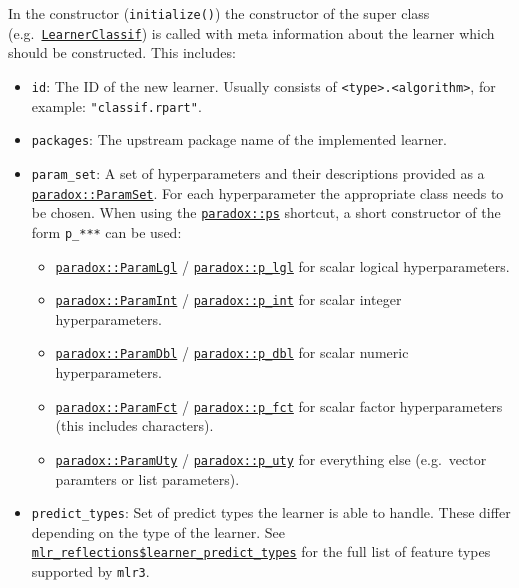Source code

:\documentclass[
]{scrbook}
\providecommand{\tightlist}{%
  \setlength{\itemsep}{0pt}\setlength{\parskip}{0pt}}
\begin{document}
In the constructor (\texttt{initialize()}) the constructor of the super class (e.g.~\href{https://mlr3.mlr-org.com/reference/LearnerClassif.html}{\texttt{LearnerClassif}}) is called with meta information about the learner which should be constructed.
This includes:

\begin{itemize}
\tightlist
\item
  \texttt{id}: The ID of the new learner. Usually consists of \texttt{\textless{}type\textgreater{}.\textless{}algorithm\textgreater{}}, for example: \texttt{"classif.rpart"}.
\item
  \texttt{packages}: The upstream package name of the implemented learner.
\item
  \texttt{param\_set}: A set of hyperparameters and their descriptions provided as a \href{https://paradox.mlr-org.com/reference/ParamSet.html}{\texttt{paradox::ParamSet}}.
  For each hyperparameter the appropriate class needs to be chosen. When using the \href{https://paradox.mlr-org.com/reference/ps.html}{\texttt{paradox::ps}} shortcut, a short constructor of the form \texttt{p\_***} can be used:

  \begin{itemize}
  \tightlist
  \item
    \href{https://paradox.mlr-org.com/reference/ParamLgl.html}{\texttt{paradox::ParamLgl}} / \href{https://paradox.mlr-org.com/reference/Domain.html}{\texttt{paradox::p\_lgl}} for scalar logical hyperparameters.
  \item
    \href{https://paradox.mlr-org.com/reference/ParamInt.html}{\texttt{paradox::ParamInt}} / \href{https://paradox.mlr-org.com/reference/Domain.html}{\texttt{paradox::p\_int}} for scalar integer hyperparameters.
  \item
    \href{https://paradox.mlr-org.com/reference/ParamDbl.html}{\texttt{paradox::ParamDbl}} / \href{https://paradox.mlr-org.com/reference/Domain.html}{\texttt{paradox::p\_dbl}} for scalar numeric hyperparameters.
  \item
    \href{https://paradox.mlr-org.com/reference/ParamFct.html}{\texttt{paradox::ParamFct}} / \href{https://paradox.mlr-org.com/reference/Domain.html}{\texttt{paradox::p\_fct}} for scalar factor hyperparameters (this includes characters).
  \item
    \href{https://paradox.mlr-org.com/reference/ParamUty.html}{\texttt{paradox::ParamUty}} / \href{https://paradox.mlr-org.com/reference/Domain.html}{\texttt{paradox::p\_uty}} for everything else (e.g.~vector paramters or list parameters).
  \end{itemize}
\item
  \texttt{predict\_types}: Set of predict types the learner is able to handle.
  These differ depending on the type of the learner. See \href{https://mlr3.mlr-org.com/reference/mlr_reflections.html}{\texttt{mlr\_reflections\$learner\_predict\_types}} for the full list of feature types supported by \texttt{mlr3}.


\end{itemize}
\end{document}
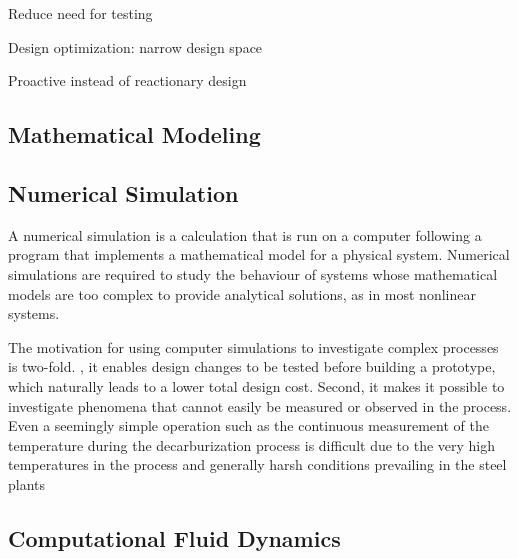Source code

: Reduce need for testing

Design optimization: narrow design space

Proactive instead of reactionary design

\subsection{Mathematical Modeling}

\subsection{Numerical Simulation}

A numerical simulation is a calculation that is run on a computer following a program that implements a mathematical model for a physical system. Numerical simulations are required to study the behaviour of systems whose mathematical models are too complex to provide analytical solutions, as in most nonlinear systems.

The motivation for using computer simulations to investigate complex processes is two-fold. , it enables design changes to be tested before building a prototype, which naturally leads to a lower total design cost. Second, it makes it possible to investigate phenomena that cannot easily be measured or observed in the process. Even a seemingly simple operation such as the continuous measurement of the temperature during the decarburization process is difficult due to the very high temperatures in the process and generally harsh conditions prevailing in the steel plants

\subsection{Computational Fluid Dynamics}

=======

Aim of the task: A word-for-word transcription of the entries above, free of images, is what is wanted.

Written answer:
Source code

:\documentclass[
]{scrbook}
\providecommand{\tightlist}{%
  \setlength{\itemsep}{0pt}\setlength{\parskip}{0pt}}
\begin{document}
In the constructor (\texttt{initialize()}) the constructor of the super class (e.g.~\href{https://mlr3.mlr-org.com/reference/LearnerClassif.html}{\texttt{LearnerClassif}}) is called with meta information about the learner which should be constructed.
This includes:

\begin{itemize}
\tightlist
\item
  \texttt{id}: The ID of the new learner. Usually consists of \texttt{\textless{}type\textgreater{}.\textless{}algorithm\textgreater{}}, for example: \texttt{"classif.rpart"}.
\item
  \texttt{packages}: The upstream package name of the implemented learner.
\item
  \texttt{param\_set}: A set of hyperparameters and their descriptions provided as a \href{https://paradox.mlr-org.com/reference/ParamSet.html}{\texttt{paradox::ParamSet}}.
  For each hyperparameter the appropriate class needs to be chosen. When using the \href{https://paradox.mlr-org.com/reference/ps.html}{\texttt{paradox::ps}} shortcut, a short constructor of the form \texttt{p\_***} can be used:

  \begin{itemize}
  \tightlist
  \item
    \href{https://paradox.mlr-org.com/reference/ParamLgl.html}{\texttt{paradox::ParamLgl}} / \href{https://paradox.mlr-org.com/reference/Domain.html}{\texttt{paradox::p\_lgl}} for scalar logical hyperparameters.
  \item
    \href{https://paradox.mlr-org.com/reference/ParamInt.html}{\texttt{paradox::ParamInt}} / \href{https://paradox.mlr-org.com/reference/Domain.html}{\texttt{paradox::p\_int}} for scalar integer hyperparameters.
  \item
    \href{https://paradox.mlr-org.com/reference/ParamDbl.html}{\texttt{paradox::ParamDbl}} / \href{https://paradox.mlr-org.com/reference/Domain.html}{\texttt{paradox::p\_dbl}} for scalar numeric hyperparameters.
  \item
    \href{https://paradox.mlr-org.com/reference/ParamFct.html}{\texttt{paradox::ParamFct}} / \href{https://paradox.mlr-org.com/reference/Domain.html}{\texttt{paradox::p\_fct}} for scalar factor hyperparameters (this includes characters).
  \item
    \href{https://paradox.mlr-org.com/reference/ParamUty.html}{\texttt{paradox::ParamUty}} / \href{https://paradox.mlr-org.com/reference/Domain.html}{\texttt{paradox::p\_uty}} for everything else (e.g.~vector paramters or list parameters).
  \end{itemize}
\item
  \texttt{predict\_types}: Set of predict types the learner is able to handle.
  These differ depending on the type of the learner. See \href{https://mlr3.mlr-org.com/reference/mlr_reflections.html}{\texttt{mlr\_reflections\$learner\_predict\_types}} for the full list of feature types supported by \texttt{mlr3}.


\end{itemize}
\end{document}
Source code

: Reduce need for testing

Design optimization: narrow design space

Proactive instead of reactionary design

\subsection{Mathematical Modeling}

\subsection{Numerical Simulation}

A numerical simulation is a calculation that is run on a computer following a program that implements a mathematical model for a physical system. Numerical simulations are required to study the behaviour of systems whose mathematical models are too complex to provide analytical solutions, as in most nonlinear systems.

The motivation for using computer simulations to investigate complex processes is two-fold. , it enables design changes to be tested before building a prototype, which naturally leads to a lower total design cost. Second, it makes it possible to investigate phenomena that cannot easily be measured or observed in the process. Even a seemingly simple operation such as the continuous measurement of the temperature during the decarburization process is difficult due to the very high temperatures in the process and generally harsh conditions prevailing in the steel plants

\subsection{Computational Fluid Dynamics}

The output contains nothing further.